**EXERCISE DIRECTIONS:** Your answer should consist of the lines below that hold the word "calculator".

**DATA FOR REVIEW:**
^^^^^^^^

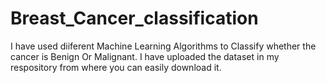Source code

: # Breast_Cancer_classification
I have used diiferent Machine Learning Algorithms to Classify whether the cancer is Benign Or Malignant.
I have uploaded the dataset in my respository from where you can easily download it.
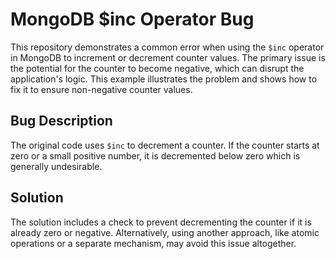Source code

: # MongoDB $inc Operator Bug
This repository demonstrates a common error when using the `$inc` operator in MongoDB to increment or decrement counter values. The primary issue is the potential for the counter to become negative, which can disrupt the application's logic. This example illustrates the problem and shows how to fix it to ensure non-negative counter values.

## Bug Description
The original code uses `$inc` to decrement a counter. If the counter starts at zero or a small positive number, it is decremented below zero which is generally undesirable.

## Solution
The solution includes a check to prevent decrementing the counter if it is already zero or negative. Alternatively, using another approach, like atomic operations or a separate mechanism, may avoid this issue altogether. 
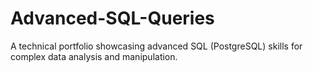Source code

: # Advanced-SQL-Queries
A technical portfolio showcasing advanced SQL (PostgreSQL) skills for complex data analysis and manipulation.
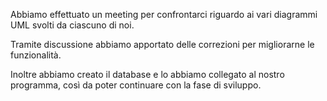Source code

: Abbiamo effettuato un meeting per confrontarci riguardo ai vari diagrammi UML svolti da ciascuno di noi.

Tramite discussione abbiamo apportato delle correzioni per migliorarne le funzionalità.

Inoltre abbiamo creato il database e lo abbiamo collegato al nostro programma, così da poter continuare con la fase di sviluppo.
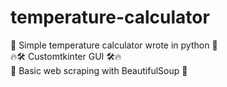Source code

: # temperature-calculator  
  
🐍 Simple temperature calculator wrote in python 🐍   
🔥🛠️ Customtkinter GUI 🛠️🔥  
🍲 Basic web scraping with BeautifulSoup 🍲
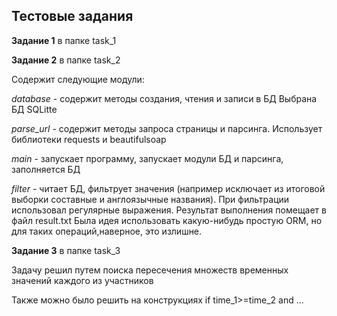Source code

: ## Тестовые задания

**Задание 1** в папке task_1

**Задание 2** в папке task_2
    
Содержит следующие модули:

_database_ - содержит методы создания, чтения и записи в БД
Выбрана БД SQLitte

_parse_url_ - содержит методы запроса страницы и парсинга.
Использует библиотеки requests  и beautifulsoap

_main_ - запускает программу, запускает модули БД и парсинга, заполняется БД

_filter_ - читает БД, фильтрует значения (например исключает из итоговой выборки составные и англоязычные названия).
При фильтрации использовал регулярные выражения.
Результат выполнения помещает в файл result.txt
Была идея использовать какую-нибудь простую ORM, но для таких операций,наверное, это излишне.

**Задание 3** в папке task_3

Задачу решил путем поиска пересечения множеств временных значений каждого из участников

Также можно было решить на конструкциях if time_1>=time_2 and ...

^^^^^^^^

**SOLVED PROBLEM:**
: # temperature-calculator  
🐍 Simple temperature calculator wrote in python 🐍   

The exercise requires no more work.